I just hiked the Berryman loop for the first time. This section is a beautiful trek! It is important to note that the eastern side has no filterable water sources, so plan ahead with water. The trail is maintained and and very well marked. I had read that there were a lot of forest road intersections to be aware of, but with the reliable signage they were of no concern. I would highly recommend this loop for anyone looking for a quick weekend trip.

hiking
2 months ago

Went here in August. trail was pretty overgrown. Walk in the woods but no real significant views. There were a couple creek crossings, but i will not go back unless dead of winter. I climbed out of there and was covered in hundreds of seed ticks even though i had sprayed down in deet.

had a great time here today. nice stone arrow pointing the way at the fork and some cairns to help you back to the trail.

It took us at least 90 minutes to even find the trail. The GPS had us turning down roads that didn't exist, then rerouting us to gravel single lane roads that went nowhere. After circling the area once looking for a brown sign...we tried a gravel road we had turned around on once already and decided to just park the car and walk that road, which was CR 2124 that turned out to be the right road. There are no brown markers or any kind of signs till you get to the trail head The road up there is so washed out, don't try it unless you have a jeep. We didn't go far on the trail itself because it started heading downhill again and it was getting late. We backpacked this trail 20 years ago and it seemed in a lot better condition then....so were we....in a lot better condition. haha

I would like to second what Matt Hodel said (note: he's one of the people responsible for us making it off the trail alive this past weekend). Posts on here indicating that this hike takes less than 6 hours were misleading and nearly got us killed. If Matt and his buddy, Eric, had not been on the trail, the ending would have been very different.

I'm not personally in bad shape (though I could stand to lose 20 lbs), and by "not in bad shape" I mean that I lead a hiking group, do several 7+ mile hikes a month, and did a half marathon a month all last year —but this trail really kicked my backside.

When I read the under 6 review on here (and I'm not disputing that you did it, just saying that's not the norm for this trail), I did the math, and "it checked out" — our group hiking speed is a 24 min mile. But this trail is not your average hiking trail — it's littered with rocks, ankle-turners, almost throughout — I would say that 80% of the trail is being generous. And when you add to that, that the leaves had just fallen and it was drizzling, that's really going to slow you down.

So, based on calculations, we thought we would be off the trail in daylight, in 51° weather. Instead, we were still 2+ miles from the summit, at the most treacherous part of the trail, with one headlamp for every two people.

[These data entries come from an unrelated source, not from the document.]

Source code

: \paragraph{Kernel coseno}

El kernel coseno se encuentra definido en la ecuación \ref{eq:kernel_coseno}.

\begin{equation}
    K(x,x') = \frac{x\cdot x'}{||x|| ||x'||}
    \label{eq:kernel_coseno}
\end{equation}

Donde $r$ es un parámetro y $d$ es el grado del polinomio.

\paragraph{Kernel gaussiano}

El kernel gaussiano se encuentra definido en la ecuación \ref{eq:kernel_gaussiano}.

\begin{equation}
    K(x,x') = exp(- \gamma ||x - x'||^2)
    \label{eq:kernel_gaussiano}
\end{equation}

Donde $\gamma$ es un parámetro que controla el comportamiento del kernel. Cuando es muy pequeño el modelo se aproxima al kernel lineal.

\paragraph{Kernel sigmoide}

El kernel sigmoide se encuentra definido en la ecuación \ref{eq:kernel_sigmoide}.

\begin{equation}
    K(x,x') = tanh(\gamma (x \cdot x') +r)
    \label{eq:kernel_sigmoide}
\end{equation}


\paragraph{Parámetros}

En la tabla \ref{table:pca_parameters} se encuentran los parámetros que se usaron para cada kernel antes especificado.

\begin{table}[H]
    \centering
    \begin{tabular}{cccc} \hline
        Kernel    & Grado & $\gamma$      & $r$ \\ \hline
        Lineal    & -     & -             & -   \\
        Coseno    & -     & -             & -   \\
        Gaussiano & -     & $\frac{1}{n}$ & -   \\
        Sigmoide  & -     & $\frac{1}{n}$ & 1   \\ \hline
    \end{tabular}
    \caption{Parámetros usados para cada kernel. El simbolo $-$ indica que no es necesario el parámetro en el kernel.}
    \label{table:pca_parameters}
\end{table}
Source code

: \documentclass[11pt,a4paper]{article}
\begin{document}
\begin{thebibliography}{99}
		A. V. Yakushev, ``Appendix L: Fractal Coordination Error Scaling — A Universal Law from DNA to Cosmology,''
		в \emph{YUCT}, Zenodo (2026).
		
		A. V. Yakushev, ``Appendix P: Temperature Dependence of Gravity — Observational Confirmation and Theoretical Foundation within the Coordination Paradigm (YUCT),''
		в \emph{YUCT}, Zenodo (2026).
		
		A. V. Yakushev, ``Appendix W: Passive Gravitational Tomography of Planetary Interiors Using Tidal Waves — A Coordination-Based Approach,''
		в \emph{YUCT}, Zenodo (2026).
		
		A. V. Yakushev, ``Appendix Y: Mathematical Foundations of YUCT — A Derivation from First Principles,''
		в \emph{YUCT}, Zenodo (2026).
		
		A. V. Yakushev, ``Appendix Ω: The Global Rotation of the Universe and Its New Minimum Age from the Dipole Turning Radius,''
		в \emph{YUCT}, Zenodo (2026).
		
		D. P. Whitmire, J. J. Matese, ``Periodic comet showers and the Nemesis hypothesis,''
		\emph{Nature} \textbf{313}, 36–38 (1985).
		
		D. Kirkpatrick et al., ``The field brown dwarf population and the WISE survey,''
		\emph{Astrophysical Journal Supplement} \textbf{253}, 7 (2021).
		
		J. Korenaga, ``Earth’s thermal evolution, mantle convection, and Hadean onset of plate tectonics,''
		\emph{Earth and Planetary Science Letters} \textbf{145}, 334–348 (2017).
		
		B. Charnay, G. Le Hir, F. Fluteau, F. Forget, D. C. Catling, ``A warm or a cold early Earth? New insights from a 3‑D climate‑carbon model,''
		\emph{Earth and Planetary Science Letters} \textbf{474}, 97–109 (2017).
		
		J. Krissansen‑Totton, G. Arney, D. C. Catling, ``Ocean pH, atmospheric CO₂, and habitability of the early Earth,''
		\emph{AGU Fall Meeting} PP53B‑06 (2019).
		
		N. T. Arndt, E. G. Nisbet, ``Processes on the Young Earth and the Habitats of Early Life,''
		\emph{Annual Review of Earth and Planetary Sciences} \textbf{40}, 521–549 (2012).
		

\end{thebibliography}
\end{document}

We had sent our 2 fastest hikers on to the summit with one of the radios, and between that and spotty cellphone connection, we were able to get ahold of rangers and keep warm around Matt & Eric's fire until we were rescued.

We started at 10:30 am, reached the power lines (the mid-way point) around 2:30 pm, where we ate lunch, sunset was approx 4:48 pm (with last light at 5:16 pm), we reached Matt & Eric's camp at 6:40 pm, were able to get through to rangers by 7:45 pm, were rescued at 8:30 pm, and made it back up to the top front country camping area by about 10:30 pm.

The ranger said that it's a 12 hour hike, and the State Park website even posits 14.5 hours, although it also lists the trail as being 14.5 miles.

All this is just to give a cautionary view, so that no one else comes here to find info, and gets in a predicament like we did. It's a beautiful, must-see area — just be wise. This is a point to point trail — once you start, there are no quick exits — you must go all the way to one end or the other.